The following article repost from TCPA World is reprinted here for our readers, courtesy of our legal partners Troutman Amin LLP.  The rulings will be addressed at the FCC’s Dec 13 Open Meeting. Convoso will be sharing ways in which our industry is adapting to any new rulings. As always, we recommend consent-based marketing and lead generation as a best practice.

by Eric Troutman

So broke the news last week that the FCC was moving forward with an order that will drastically alter the lead generation industry.

For many this came as a complete shock. For those that follow TCPAWorld, however, this was a highly anticipated–although undesirable outcome. 

Smart businesses, of course, already heeded the warning that “Winter is Coming” and were ready for this.
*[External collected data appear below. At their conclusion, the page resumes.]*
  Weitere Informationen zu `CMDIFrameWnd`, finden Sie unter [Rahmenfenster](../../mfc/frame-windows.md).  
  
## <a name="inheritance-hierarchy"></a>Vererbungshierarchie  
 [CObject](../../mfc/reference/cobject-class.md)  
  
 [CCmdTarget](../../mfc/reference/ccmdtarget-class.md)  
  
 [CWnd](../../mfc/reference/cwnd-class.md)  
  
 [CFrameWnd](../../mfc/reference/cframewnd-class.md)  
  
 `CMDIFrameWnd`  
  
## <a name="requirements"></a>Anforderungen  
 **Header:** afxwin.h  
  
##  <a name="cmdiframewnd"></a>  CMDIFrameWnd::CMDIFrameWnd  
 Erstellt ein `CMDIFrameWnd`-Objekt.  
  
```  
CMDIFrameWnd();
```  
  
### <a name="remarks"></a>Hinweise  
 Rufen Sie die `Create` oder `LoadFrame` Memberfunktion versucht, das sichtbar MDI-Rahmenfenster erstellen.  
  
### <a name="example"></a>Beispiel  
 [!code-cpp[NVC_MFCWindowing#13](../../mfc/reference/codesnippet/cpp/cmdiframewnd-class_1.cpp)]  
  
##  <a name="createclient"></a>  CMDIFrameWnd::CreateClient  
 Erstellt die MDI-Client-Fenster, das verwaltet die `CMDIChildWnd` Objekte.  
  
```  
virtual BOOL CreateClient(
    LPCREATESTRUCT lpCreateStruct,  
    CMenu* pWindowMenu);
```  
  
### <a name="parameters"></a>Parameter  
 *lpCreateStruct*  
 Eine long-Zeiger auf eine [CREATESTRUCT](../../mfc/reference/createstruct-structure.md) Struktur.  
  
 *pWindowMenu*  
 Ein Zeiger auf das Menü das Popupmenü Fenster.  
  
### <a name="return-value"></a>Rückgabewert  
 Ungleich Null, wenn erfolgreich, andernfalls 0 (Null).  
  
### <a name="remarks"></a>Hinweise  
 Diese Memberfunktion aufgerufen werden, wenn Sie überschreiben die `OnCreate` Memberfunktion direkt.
But everyone needs for information right now–I have dozens of emails with questions already–and the Czar only has time to meet with clients on this right now (sorry non-client friends!) so here is my effort to answer everyone’s questions at once.

What Does the Ruling Do?

Three things:

1. It extends DNC protections to text messages (no big deal).

2. It re-defines prior express written consent to mean an agreement that “authorizes no more than one identified seller” to contact a consumer. Importantly the word “seller” means the company providing goods or services to a consumer–not a lead seller.

3. It requires that calls must be “logically and topically associated with the interaction that prompted the consent…”

The term “seller” in this provision means “the person or entity on whose behalf a telephone call or message is initiated for the purpose of encouraging the purchase or rental of, or investment in, property, goods, or services, which is transmitted to any person.”

Courts looking at this provision have consistently interpreted it to refer to the ultimate lead buyer–i.e. the brand that is providing the good or service to the customer. It does NOT mean the lead seller.

So, for instance, consent could not be obtained to allow Lead Generator X to call the consumer where Lead Generator X would then ask the consumer if they are interested in hearing from Brand A, B, or C and then transfer.

Instead consent for Brand A, B, and C would need to be individually selected by the consumer.

No one knows for sure. This is new language.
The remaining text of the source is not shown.